Однако критики «нового идеализма» достаточно часто не учитывали того, что причисляемые к этой категории авторы были обычно не столь наивны, чтобы отрицать существование чего-либо, кроме человеческих идей или интерпретаций, и утверждать, что «создание» социальной реальности – это творение из ничего, которое в любой момент может начинаться заново. По крайней мере некоторые из них – как правило, те, кто был ближе всего к социологии как эмпирической дисциплине, – по сути утверждали лишь то, что ход человеческих действий, изучаемых социологией, определяет не то, какой является социальная реальность сама по себе, а то, как она воспринимается членами данного общества, и в связи с этим социолог должен прежде всего знать, что собой представляет их
знание, отодвигая на второй план знание даже самых, казалось бы, компетентных внешних наблюдателей[1058]. Следовательно, такая точка зрения означала – или, во всяком случае, могла означать – желание скорее уклониться от онтологического спора, чем занять в нем позицию крайнего идеализма.Кроме того, по мнению большинства этих авторов, свою роль здесь играли еще как минимум два момента: во-первых, наличие безличных правил
, которым всегда подчинено движение социальных представлений; во-вторых, проявление процессов, названных Гидденсом «структурацией» и состоящих в том, что человеческие отношения независимо от их генезиса и природы подвергаются объективации и фиксации, никогда de facto не являясь созданными произвольным образом. Иначе говоря, проблема состоит не столько в упразднении социальной реальности, сколько в другом ее определении. Правда, в результате этого она утрачивала свое подобие природной реальности, но не переставала существовать как нечто иное, нежели игра понятий, хотя приходится признать, что некоторые формулировки, казалось, внушают именно эту мысль[1059].Такой смысл имели, к примеру, приведенные выше высказывания Питера Уинча, однако считать этого крайнего представителя «нового идеализма» вульгарным, если можно так выразиться, идеалистом было бы недоразумением. В его случае ключевое значение имело именно понятие правил
, которым подчинены человеческие действия и отношения, изъятые, правда, из-под действия квази-естественно-научных законов, но отнюдь не являющиеся доменом произвольности и случайности. Здесь, однако, в игру входила аналогия не с явлениями природы, а с явлениями языка, которые с высокой точностью изучаются лингвистической философией и языкознанием. По этой причине объяснение социальных явлений «‹…› не является применением обобщений и теорий к отдельным примерам: оно состоит в отслеживании внутренних отношений. Оно скорее подобно применению знания языка для понимания разговора, чем применению знания законов механики для понимания работы часов»[1060].Такая позиция не была свободна от неясностей, однако она, вне всяких сомнений, не принадлежала к числу традиционных идеалистических позиций, которые попросту являются волюнтаристскими и велят искать ответы на социологические вопросы об основах общественного порядка в сознании индивидов. Примечательно, впрочем, что Уинч сознательно старался избегать «переоценки степени интеллектуализации социальной жизни», что заставило его ввести особое понятие «недискурсивных» идей, которые проявляются в том, что люди делают бессознательно[1061]

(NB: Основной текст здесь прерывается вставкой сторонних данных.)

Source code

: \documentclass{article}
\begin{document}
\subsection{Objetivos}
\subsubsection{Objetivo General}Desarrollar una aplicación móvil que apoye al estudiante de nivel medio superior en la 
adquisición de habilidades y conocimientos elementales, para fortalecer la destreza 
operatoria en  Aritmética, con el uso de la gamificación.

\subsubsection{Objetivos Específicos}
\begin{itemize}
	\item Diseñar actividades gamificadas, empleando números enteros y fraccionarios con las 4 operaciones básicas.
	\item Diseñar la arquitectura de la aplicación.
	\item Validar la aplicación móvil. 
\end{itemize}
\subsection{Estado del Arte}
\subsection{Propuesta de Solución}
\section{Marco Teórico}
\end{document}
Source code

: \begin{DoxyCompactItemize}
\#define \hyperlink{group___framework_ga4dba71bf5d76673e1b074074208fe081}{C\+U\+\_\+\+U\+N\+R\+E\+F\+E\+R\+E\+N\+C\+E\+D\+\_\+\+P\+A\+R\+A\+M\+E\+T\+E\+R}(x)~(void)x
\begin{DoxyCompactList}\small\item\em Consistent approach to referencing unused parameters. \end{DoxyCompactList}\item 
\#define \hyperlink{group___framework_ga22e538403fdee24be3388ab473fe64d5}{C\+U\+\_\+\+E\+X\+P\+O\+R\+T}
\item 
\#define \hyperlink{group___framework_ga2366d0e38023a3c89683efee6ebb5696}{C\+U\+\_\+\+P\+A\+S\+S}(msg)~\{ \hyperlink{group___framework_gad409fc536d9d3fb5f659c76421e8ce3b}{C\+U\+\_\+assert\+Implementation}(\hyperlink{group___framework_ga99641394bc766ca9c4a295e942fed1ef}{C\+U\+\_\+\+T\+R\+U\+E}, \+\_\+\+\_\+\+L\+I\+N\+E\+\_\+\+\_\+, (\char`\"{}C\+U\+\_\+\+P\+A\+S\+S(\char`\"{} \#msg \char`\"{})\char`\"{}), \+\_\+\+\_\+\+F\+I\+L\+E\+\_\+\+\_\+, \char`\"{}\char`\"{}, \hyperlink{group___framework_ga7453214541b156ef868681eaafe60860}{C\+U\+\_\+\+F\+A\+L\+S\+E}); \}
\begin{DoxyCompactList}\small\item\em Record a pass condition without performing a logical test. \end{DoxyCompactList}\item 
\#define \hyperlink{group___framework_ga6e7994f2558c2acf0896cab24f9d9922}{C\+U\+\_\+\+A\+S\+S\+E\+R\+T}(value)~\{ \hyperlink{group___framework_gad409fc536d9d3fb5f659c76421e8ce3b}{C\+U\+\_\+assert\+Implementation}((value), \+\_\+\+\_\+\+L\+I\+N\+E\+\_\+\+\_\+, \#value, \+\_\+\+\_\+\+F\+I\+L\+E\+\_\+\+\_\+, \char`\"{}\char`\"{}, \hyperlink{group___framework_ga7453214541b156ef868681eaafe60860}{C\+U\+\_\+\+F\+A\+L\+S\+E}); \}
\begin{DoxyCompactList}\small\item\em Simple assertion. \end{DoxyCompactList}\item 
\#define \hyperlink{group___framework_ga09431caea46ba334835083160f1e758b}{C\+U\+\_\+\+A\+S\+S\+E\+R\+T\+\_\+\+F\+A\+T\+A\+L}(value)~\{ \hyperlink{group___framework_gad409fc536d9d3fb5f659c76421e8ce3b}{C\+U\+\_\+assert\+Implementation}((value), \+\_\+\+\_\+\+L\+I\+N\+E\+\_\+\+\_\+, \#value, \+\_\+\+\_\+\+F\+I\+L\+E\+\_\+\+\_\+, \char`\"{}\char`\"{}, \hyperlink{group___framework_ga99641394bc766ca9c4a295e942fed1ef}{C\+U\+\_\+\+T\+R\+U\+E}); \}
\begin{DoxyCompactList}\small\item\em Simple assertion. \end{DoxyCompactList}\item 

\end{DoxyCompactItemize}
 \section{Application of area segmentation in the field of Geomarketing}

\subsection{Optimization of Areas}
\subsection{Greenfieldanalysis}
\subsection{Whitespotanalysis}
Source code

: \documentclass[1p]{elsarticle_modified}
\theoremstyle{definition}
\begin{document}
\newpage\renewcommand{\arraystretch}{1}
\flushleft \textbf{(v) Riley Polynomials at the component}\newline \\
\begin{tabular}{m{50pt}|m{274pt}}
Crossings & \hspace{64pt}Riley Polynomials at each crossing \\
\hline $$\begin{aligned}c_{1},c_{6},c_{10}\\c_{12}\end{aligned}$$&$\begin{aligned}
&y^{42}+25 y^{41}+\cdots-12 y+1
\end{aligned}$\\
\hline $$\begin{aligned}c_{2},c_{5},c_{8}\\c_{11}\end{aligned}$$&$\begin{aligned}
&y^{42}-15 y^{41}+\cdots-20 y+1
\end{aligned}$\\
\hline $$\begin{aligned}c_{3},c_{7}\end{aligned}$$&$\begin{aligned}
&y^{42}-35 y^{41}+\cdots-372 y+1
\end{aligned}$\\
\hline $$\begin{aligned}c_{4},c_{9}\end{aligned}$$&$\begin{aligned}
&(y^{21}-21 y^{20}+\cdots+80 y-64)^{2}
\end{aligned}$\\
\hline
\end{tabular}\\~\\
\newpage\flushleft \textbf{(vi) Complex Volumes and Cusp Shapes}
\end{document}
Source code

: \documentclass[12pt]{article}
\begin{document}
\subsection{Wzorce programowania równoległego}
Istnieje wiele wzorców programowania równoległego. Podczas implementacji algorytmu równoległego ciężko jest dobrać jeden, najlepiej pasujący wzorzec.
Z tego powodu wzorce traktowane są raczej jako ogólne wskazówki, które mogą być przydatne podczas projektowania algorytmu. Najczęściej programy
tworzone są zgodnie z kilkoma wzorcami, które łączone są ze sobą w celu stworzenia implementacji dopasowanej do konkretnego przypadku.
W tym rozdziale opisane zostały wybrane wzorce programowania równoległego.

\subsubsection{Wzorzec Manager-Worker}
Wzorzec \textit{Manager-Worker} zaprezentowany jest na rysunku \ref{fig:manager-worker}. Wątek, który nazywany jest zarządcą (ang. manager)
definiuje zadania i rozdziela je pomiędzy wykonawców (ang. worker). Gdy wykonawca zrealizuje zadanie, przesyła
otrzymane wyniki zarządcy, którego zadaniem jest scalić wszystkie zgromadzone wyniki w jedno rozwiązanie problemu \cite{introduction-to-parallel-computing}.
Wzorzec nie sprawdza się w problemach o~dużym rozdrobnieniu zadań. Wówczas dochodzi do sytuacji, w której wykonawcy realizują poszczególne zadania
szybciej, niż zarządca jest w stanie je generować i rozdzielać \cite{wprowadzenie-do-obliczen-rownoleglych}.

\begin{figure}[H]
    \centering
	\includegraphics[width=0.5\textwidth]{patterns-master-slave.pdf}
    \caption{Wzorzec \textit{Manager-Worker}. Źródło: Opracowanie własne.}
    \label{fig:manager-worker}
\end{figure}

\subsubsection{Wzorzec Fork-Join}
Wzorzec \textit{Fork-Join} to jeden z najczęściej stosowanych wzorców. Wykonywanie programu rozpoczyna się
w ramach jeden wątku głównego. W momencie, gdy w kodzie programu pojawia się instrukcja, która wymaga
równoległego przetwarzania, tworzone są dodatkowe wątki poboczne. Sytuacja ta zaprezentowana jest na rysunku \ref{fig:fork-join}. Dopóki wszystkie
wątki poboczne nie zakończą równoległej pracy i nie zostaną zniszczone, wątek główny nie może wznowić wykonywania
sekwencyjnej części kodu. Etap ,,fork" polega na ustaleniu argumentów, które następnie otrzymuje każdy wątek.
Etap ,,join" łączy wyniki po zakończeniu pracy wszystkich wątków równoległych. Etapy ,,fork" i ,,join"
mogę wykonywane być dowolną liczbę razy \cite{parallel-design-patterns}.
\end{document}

. Суть взглядов Уинча состояла в предположении, что язык занимает в мире людей такое важное место, что его можно и нужно рассматривать как модель всех социальных явлений.Язык – сфера интерсубъективности,
на которой делали столь же сильный акцент феноменологи, обращаясь, однако, не к нему, а к жизненному миру, в который индивид вступает независимо от своей воли, наследуя некий запас знаний, используя эти знания на практике, но большей частью не умея их полностью артикулировать. Кратко говоря, речь шла не о тотальном отрицании социальной реальности как таковой, а о фокусировке внимания на социальной реальности, понимаемой иначе, чем это обычно принято на основании либо здравого смысла, либо большинства социологических теорий.